Records from a collection:
== == ==

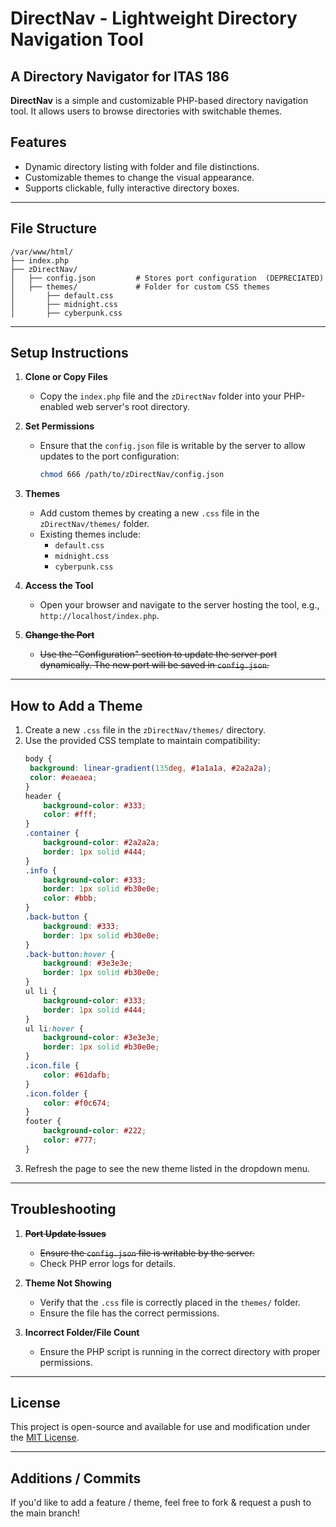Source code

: # DirectNav - Lightweight Directory Navigation Tool
## A Directory Navigator for ITAS 186

**DirectNav** is a simple and customizable PHP-based directory navigation tool. It allows users to browse directories with switchable themes.

## Features
- Dynamic directory listing with folder and file distinctions.
- Customizable themes to change the visual appearance.
- Supports clickable, fully interactive directory boxes.

---

## File Structure
```
/var/www/html/
├── index.php
├── zDirectNav/
│   ├── config.json         # Stores port configuration  (DEPRECIATED)
│   ├── themes/             # Folder for custom CSS themes
│       ├── default.css
│       ├── midnight.css
│       ├── cyberpunk.css
```

---

## Setup Instructions

1. **Clone or Copy Files**
   - Copy the `index.php` file and the `zDirectNav` folder into your PHP-enabled web server's root directory.

2. **Set Permissions**
   - Ensure that the `config.json` file is writable by the server to allow updates to the port configuration:
     ```bash
     chmod 666 /path/to/zDirectNav/config.json
     ```

3. **Themes**
   - Add custom themes by creating a new `.css` file in the `zDirectNav/themes/` folder.
   - Existing themes include:
     - `default.css`
     - `midnight.css`
     - `cyberpunk.css`

4. **Access the Tool**
   - Open your browser and navigate to the server hosting the tool, e.g., `http://localhost/index.php`.

5. ~~**Change the Port**~~
   - ~~Use the "Configuration" section to update the server port dynamically. The new port will be saved in `config.json`.~~

---

## How to Add a Theme
1. Create a new `.css` file in the `zDirectNav/themes/` directory.
2. Use the provided CSS template to maintain compatibility:
   ```css
   body {
    background: linear-gradient(135deg, #1a1a1a, #2a2a2a);
    color: #eaeaea;
   }
   header {
       background-color: #333;
       color: #fff;
   }
   .container {
       background-color: #2a2a2a;
       border: 1px solid #444;
   }
   .info {
       background-color: #333;
       border: 1px solid #b30e0e;
       color: #bbb;
   }
   .back-button {
       background: #333;
       border: 1px solid #b30e0e;
   }
   .back-button:hover {
       background: #3e3e3e;
       border: 1px solid #b30e0e;
   }
   ul li {
       background-color: #333;
       border: 1px solid #444;
   }
   ul li:hover {
       background-color: #3e3e3e;
       border: 1px solid #b30e0e;
   }
   .icon.file {
       color: #61dafb;
   }
   .icon.folder {
       color: #f0c674;
   }
   footer {
       background-color: #222;
       color: #777;
   }
   ```
3. Refresh the page to see the new theme listed in the dropdown menu.

---

## Troubleshooting
1. ~~**Port Update Issues**~~
   - ~~Ensure the `config.json` file is writable by the server.~~
   - Check PHP error logs for details.

2. **Theme Not Showing**
   - Verify that the `.css` file is correctly placed in the `themes/` folder.
   - Ensure the file has the correct permissions.

3. **Incorrect Folder/File Count**
   - Ensure the PHP script is running in the correct directory with proper permissions.

---

## License
This project is open-source and available for use and modification under the [MIT License](LICENSE).

---

## Additions / Commits
If you'd like to add a feature / theme, feel free to fork & request a push to the main branch!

== == ==

## TASK GOAL
Which lines of the records contain the word "zDirectNav"? Copy each of them.

## ANSWER
├── zDirectNav/
   - Copy the `index.php` file and the `zDirectNav` folder into your PHP-enabled web server's root directory.
     chmod 666 /path/to/zDirectNav/config.json
   - Add custom themes by creating a new `.css` file in the `zDirectNav/themes/` folder.
1. Create a new `.css` file in the `zDirectNav/themes/` directory.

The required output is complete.